[WORK ORDER]: The entries that follow include a run beginning at the line with "2. An environment" and ending at the line with "where X is a number 1, 2, 3, ...."; restate that run word for word and leave the rest out.

[DATASET RECORDS]:

[Start of Attachment]

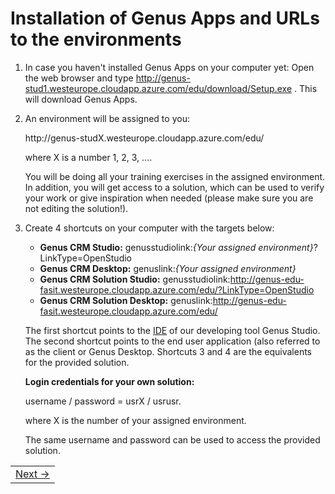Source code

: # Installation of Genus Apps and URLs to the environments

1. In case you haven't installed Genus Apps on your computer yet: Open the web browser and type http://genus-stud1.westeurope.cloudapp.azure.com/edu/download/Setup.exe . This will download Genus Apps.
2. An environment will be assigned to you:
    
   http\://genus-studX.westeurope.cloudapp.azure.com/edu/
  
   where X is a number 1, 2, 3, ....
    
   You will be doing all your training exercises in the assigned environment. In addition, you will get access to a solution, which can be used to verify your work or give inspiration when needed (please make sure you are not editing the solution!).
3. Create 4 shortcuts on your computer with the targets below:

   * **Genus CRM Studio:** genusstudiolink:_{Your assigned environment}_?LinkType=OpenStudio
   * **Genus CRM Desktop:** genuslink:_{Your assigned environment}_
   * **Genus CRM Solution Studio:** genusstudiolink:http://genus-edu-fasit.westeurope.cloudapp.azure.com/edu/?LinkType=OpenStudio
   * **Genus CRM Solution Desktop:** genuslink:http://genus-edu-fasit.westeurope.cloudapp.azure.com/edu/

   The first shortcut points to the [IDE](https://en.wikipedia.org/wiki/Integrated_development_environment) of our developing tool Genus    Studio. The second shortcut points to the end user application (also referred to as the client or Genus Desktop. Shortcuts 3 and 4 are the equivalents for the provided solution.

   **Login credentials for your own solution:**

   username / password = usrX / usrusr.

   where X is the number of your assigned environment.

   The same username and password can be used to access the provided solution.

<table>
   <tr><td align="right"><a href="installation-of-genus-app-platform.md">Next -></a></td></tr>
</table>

[End of Attachment]
[Start of Attachment]

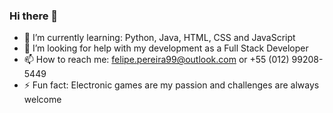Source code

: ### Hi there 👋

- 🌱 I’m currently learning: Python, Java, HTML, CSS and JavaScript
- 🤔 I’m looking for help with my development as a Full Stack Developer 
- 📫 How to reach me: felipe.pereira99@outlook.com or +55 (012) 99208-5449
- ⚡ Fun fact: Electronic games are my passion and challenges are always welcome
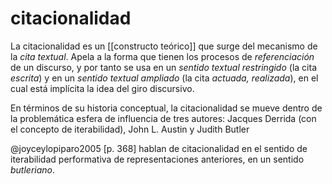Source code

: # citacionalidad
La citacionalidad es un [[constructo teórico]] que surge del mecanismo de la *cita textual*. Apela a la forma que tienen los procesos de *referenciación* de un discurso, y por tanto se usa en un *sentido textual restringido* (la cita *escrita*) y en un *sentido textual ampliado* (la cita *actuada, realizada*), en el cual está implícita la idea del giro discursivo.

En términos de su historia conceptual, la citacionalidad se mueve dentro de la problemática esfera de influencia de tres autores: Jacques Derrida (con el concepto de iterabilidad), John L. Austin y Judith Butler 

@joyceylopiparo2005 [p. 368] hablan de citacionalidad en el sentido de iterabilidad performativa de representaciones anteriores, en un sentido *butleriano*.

[End of Attachment]

[YOUR RESPONSE]:
2. An environment will be assigned to you:
    
   http\://genus-studX.westeurope.cloudapp.azure.com/edu/
  
   where X is a number 1, 2, 3, ....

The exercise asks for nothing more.